Los Angeles is one big seismic hazard, and nowhere more so than in the vicinity of Esmeralda Portillo and Sam Reyes. They work for a big law firm--she's a physically extroverted secretary, and he's an introverted intellectual accountant. They're about as different as can be, and they grind against each other like two tectonic plates, each heading in the wrong direction. Esmeralda has a tendency to shake things up, anyway; her father used to call her "Earthquake Chica."

That's also the title of the Anne Garcia-Romero play being produced by Borderlands Theater, a company that often explores the fault lines between cultures. This time, though, the unstable plate boundaries are between two individuals shifting within their shared Mexican-American culture.

Sam is the more stable of the two. He's an awkward, nerdy adult still living with his parents, but he has a responsible job and a love of the Spanish language; in his off hours, he immerses himself in the work of Spanish and Latin American poets, when he's not doing math problems for fun. Esmeralda, in contrast, isn't at all comfortable with her heritage. Her Mexican father wielded Spanish abusively at home, so she has no taste for (or even competence in) the language. Her mother was an intellectual, but there, too, Esmeralda falls short; she slips from one dead-end, low-skill job to another, because she's far more interested in living than working.

Incompatible as they seem, Sam and Esmeralda negotiate their way into an uneasy marriage of minds. Sam tutors Esmeralda in Spanish, while Esmeralda tries to liberate Sam physically, on the dance floor and occasionally in bed. Both efforts seem doomed. As Sam observes, Esmeralda's passion suggests that the fabric of the Spanish language is in her very being. But it's a struggle for Sam and Esmeralda to tutor each other in what they each know best; instead of improving each other, they seem to be fostering a mutual instability.

Garcia-Romero's Earthquake Chica doesn't break any new ground conceptually; you'll find woefully mismatched lovers trying to teach each other life lessons in the screwball Hollywood comedies of the 1930s, and you can easily trace the basic idea to Shakespeare, if not beyond. But Garcia-Romero's witty, fast-paced play does give the situation a new twist, focusing on two very individual and well-drawn characters in a particular cultural stratum that American theater hasn't handled often or well.

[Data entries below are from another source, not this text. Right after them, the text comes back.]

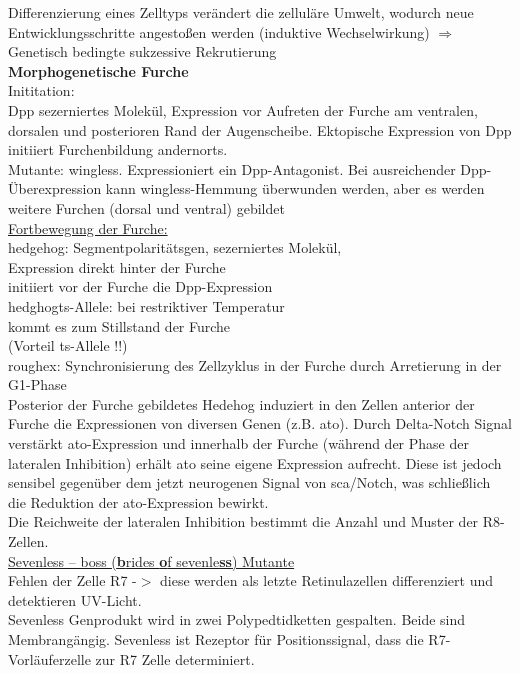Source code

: Differenzierung eines Zelltyps verändert die zelluläre Umwelt, wodurch neue Entwicklungsschritte angestoßen werden (induktive Wechselwirkung) $\Rightarrow$
Genetisch bedingte sukzessive Rekrutierung\\

\textbf{Morphogenetische Furche}\\
Inititation:\\
Dpp sezerniertes Molekül, Expression vor Aufreten der Furche am ventralen, dorsalen und posterioren Rand der Augenscheibe. Ektopische Expression von Dpp initiiert Furchenbildung andernorts.\\

Mutante: wingless. Expressioniert ein Dpp-Antagonist. Bei ausreichender Dpp-Überexpression kann wingless-Hemmung überwunden werden, aber es werden weitere Furchen (dorsal und ventral) gebildet\\

\underline{Fortbewegung der Furche:}\\
hedgehog: Segmentpolaritätsgen, sezerniertes Molekül,\\
Expression direkt hinter der Furche\\
initiiert vor der Furche die Dpp-Expression\\
hedghogts-Allele: bei restriktiver Temperatur\\
kommt es zum Stillstand der Furche\\
(Vorteil ts-Allele !!)\\
roughex: Synchronisierung des Zellzyklus in der Furche durch Arretierung in der G1-Phase\\
Posterior der Furche gebildetes Hedehog induziert in den Zellen anterior der Furche die Expressionen von diversen Genen (z.B. ato). Durch Delta-Notch Signal verstärkt ato-Expression und innerhalb der Furche (während der Phase der lateralen Inhibition) erhält ato seine eigene Expression aufrecht. Diese ist jedoch sensibel gegenüber dem jetzt neurogenen Signal von sca/Notch, was schließlich die Reduktion der ato-Expression bewirkt.\\

Die Reichweite der lateralen Inhibition bestimmt die Anzahl und Muster der R8-Zellen.\\

\underline{Sevenless – boss (\textbf{b}rides \textbf{o}f sevenle\textbf{ss}) Mutante}\\
Fehlen der Zelle R7 -$>$ diese werden als letzte Retinulazellen differenziert und detektieren UV-Licht.\\
Sevenless Genprodukt wird in zwei Polypedtidketten gespalten. Beide sind Membrangängig. Sevenless ist Rezeptor für Positionssignal, dass die R7-Vorläuferzelle zur R7 Zelle determiniert.\\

True, the writing in the meet-cute first scene is a bit self-conscious, and Alida Gunn, as directed by Eva Zorrilla Tessler, gives us a more overbearing Esmeralda than is really necessary. After that, though, the writing, acting and directing settle into a lively, natural rhythm. The brief scenes last just as long as they need to, and almost every one repositions one character or the other toward an interesting direction.

After the first scene, Gunn knows exactly how to modulate Esmeralda's brashness. But that's the comparatively easy part of the role; she's also keyed in to Esmeralda's more subtle elements of insecurity and vulnerability, and delivers a much better-rounded character than you'd expect from the beginning.

Similarly, Joe Quintero makes much more of Sam than just the stock nerd character you'd find elsewhere. Sure, he's uptight and stiff, but there's nothing at all dorky about his ordered intellect and poetic soul. Quintero's Sam should be banned from the dance floor, but otherwise, he's a nuanced, caring, interesting guy, and it's easy to see why Esmeralda might be drawn to him.

Director Zorrilla Tessler keeps it moving smartly, finding a nice balance between histrionics and quieter humor, and making sure the actors believe in their characters (and that the characters believe in themselves). The characters are what count most in this production; the action plays out on a mostly bare stage, with little more than a railing and a few reconfigurable black boxes deployed to good effect by scenic and lighting designer Russell Stagg.

Ultimately, Earthquake Chica turns out not to be a major temblor, but it produces enough lively little tremors to remind us that life and love never play out on truly stable ground.